`setof(X,P,L)`

produces a list (`L`

) of `X`

for each possible solution of the goal `P`

. If `P`

contains uninstantiated variables, other than `X`

, it is possible that `setof`

can be successfully evaluated multiple times - for each possible values of the uninstantiated variables. The elements in `L`

will appear in sorted order and will not include duplicates.
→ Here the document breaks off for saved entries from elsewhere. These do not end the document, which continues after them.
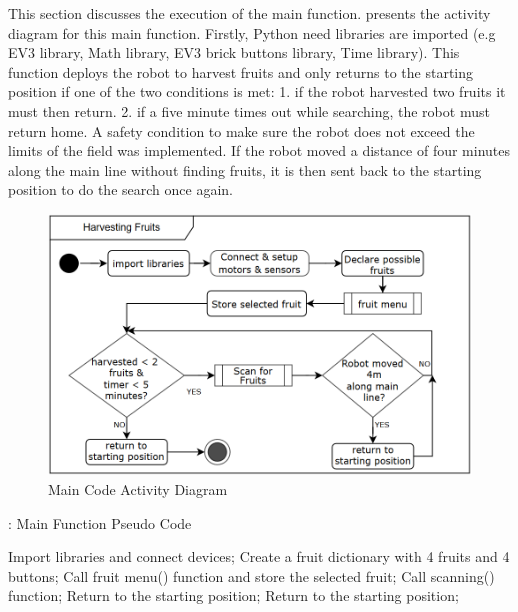 \noindent This section discusses the execution of the main function.  presents the activity diagram for this main function. Firstly, Python need libraries are imported (e.g EV3 library, Math library, EV3 brick buttons library, Time library). This function deploys the robot to harvest fruits and only returns to the starting position if one of the two conditions is met: 1. if the robot harvested two fruits it must then return. 2. if a five minute times out while searching, the robot must return home. A safety condition to make sure the robot does not exceed the limits of the field was implemented. If the robot moved a distance of four minutes along the main line without finding fruits, it is then sent back to the starting position to do the search once again.
\begin{figure}[!ht]
	\centering
	\includegraphics[width=\linewidth]{Graphics/mainCodeActivityDiagram3}
	\caption{Main Code Activity Diagram}
	\label{fig:MainCodeActivityDiagram}
\end{figure}

\vspace{-5mm}

\begin{algorithm}
	\caption{: Main Function Pseudo Code}\label{mainPseudo}
	\begin{algorithmic}[1]
		\State Import libraries and connect devices;
		\State Create a fruit dictionary with 4 fruits and 4 buttons;
		\State Call fruit menu() function and store the selected fruit;
		\State Call scanning() function;
				\State Return to the starting position;
			\EndIf
		\EndWhile
		\State Return to the starting position;
	\end{algorithmic}
\end{algorithm}

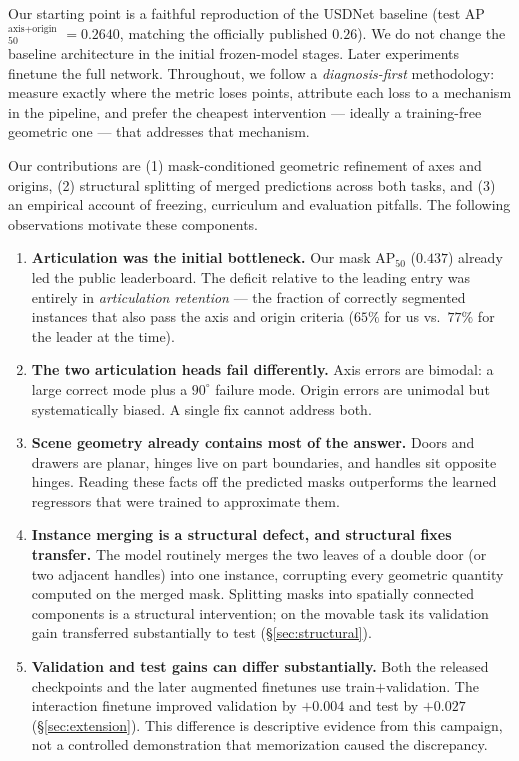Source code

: \documentclass[11pt]{article}
\newcommand{\metric}{AP$_{50}^{\text{axis+origin}}$}
\newcommand{\apfifty}{AP$_{50}$}
\begin{document}
Our starting point is a faithful reproduction of the USDNet baseline
(test \metric{} $=0.2640$, matching the officially published $0.26$). We do
not change the baseline architecture in the initial frozen-model stages.
Later experiments finetune the full network. Throughout, we follow a
\emph{diagnosis-first} methodology: measure exactly where the metric loses
points, attribute each loss to a mechanism in the pipeline, and prefer the
cheapest intervention --- ideally a training-free geometric one --- that
addresses that mechanism.

Our contributions are (1) mask-conditioned geometric refinement of axes and
origins, (2) structural splitting of merged predictions across both tasks,
and (3) an empirical account of freezing, curriculum and evaluation pitfalls.
The following observations motivate these components.

\begin{enumerate}
\item \textbf{Articulation was the initial bottleneck.} Our mask \apfifty{}
  ($0.437$) already led the public leaderboard. The deficit relative to the
  leading entry was entirely in \emph{articulation retention} --- the fraction
  of correctly segmented instances that also pass the axis and origin
  criteria ($65\%$ for us vs.\ $77\%$ for the leader at the time).
\item \textbf{The two articulation heads fail differently.} Axis errors are
  bimodal: a large correct mode plus a $90^\circ$ failure mode. Origin errors
  are unimodal but systematically biased. A single fix cannot address both.
\item \textbf{Scene geometry already contains most of the answer.} Doors and
  drawers are planar, hinges live on part boundaries, and handles sit
  opposite hinges. Reading these facts off the predicted masks outperforms
  the learned regressors that were trained to approximate them.
\item \textbf{Instance merging is a structural defect, and structural fixes
  transfer.} The model routinely merges the two leaves of a double door (or
  two adjacent handles) into one instance, corrupting every geometric
  quantity computed on the merged mask.
  Splitting masks into spatially connected components is
  a structural intervention; on the movable task its validation gain
  transferred substantially to test (\S\ref{sec:structural}).
\item \textbf{Validation and test gains can differ substantially.} Both the
  released checkpoints and the later augmented finetunes use
  train$+$validation. The interaction finetune improved validation by
  $+0.004$ and test by $+0.027$ (\S\ref{sec:extension}). This difference is
  descriptive evidence from this campaign, not a controlled demonstration
  that memorization caused the discrepancy.
\end{enumerate}
\end{document}
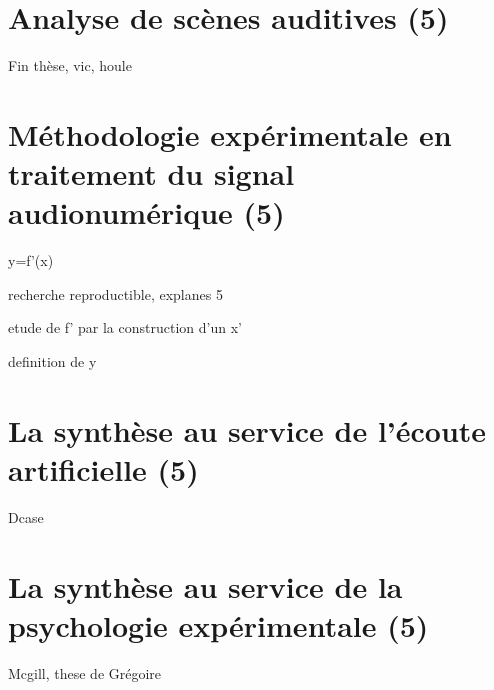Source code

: \section{Analyse de scènes auditives (5)}

Fin thèse, vic, houle

\section{Méthodologie expérimentale en traitement du signal audionumérique (5)}

y=f'(x)

recherche reproductible, explanes 5

etude de f' par la construction d'un x'

definition de y

\section{La synthèse au service de l'écoute artificielle (5)}

Dcase

\section{La synthèse au service de la psychologie expérimentale (5)}

Mcgill, these de Grégoire
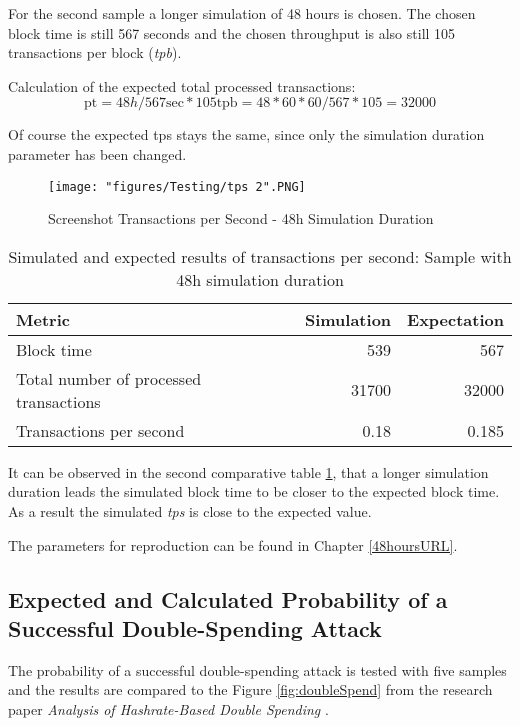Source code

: For the second sample a longer simulation of 48 hours is chosen. The chosen block time is still 567 seconds and the chosen throughput is also still 105 transactions per block (\textit{tpb}).

Calculation of the expected total processed transactions:
\begin{equation}
\text{pt} = 48h / 567 \text{sec} * 105 \text{tpb} = 48*60*60/567 * 105 = 32000
\end{equation}

Of course the expected tps stays the same, since only the simulation duration parameter has been changed.

\begin{figure}[!htb]
\centering
\texttt{[image: "figures/Testing/tps 2".PNG]}
\caption{Screenshot Transactions per Second - 48h Simulation Duration\label{fig:tpsSimulation48h}}
\end{figure}

\begin{table}[ht]
    \caption{Simulated and expected results of transactions per second: Sample with 48h simulation duration\label{table:tps48hsimulation}}
\centering
\begin{adjustbox}{width=0.8\textwidth}
    \begin{tabular}{| l | r | r |}
    \hline
    \textbf{Metric} & \textbf{Simulation} & \textbf{Expectation}\\ \hline
    Block time & 539 & 567\\ \hline
    Total number of processed transactions & 
31700 & 32000 \\ \hline
    Transactions per second & 0.18 & 0.185\\ \hline
    \end{tabular}
\end{adjustbox}
\end{table} 

It can be observed in the second comparative table \ref{table:tps48hsimulation}, that a longer simulation duration leads the simulated block time to be closer to the expected block time. As a result the simulated \textit{tps} is close to the expected value.

The parameters for reproduction can be found in Chapter \ref{48hoursURL}.

\subsection{Expected and Calculated Probability of a Successful Double-Spending Attack}
\label{subsection:evalCalcDoubleSpending}
The probability of a successful double-spending attack is tested with five samples and the results are compared to the Figure \ref{fig:doubleSpend} from the research paper \textit{Analysis of Hashrate-Based Double Spending} \cite{doublespending}.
Fails if `P`

has no solutions.

### Examples

` z(r).`

z(t).

z(y).

x(a,b,c).

x(q,X,e) :- z(X).

x(1,2,3).

x(w,b,c).

x(d,b,c).

x(a,b,c).

` ?- setof(X,x(X,Y,Z),L).`

L = [a,d,w]

X = UNINSTANTIATED VARIABLE

Y = b

Z = c

yes;

L = [q]

X = UNINSTANTIATED VARIABLE

Y = r

Z = e

yes;

L = [q]

X = UNINSTANTIATED VARIABLE

Y = t

Z = e

yes;

L = [q]

X = UNINSTANTIATED VARIABLE

Y = y

Z = e

yes;

L = [1]

X = UNINSTANTIATED VARIABLE

Y = 2

Z = 3

yes

?- setof(X,x(X,y,z),L).

no

?- setof(Y, (member(X,[6,3,7,2,5,4,3]), X<4, Y is X*X), L).

L = [9]

X = 3

Y = UNINSTANTIATED VARIABLE

yes;

L = [4]

X = 2

Y = UNINSTANTIATED VARIABLE

yes

` p(a,1).`

p(b,2).

p(c,3).

p(d,2).

p(d,2).

` ?- setof(X, p(X,Y), List).`

List = [a]

X = UNINSTANTIATED VARIABLE

Y = 1

yes;

List = [b,d]

X = UNINSTANTIATED VARIABLE

Y = 2

yes;

List = [c]

X = UNINSTANTIATED VARIABLE

Y = 3

yes

TODO setof(X, Y ^ p(X,Y), List)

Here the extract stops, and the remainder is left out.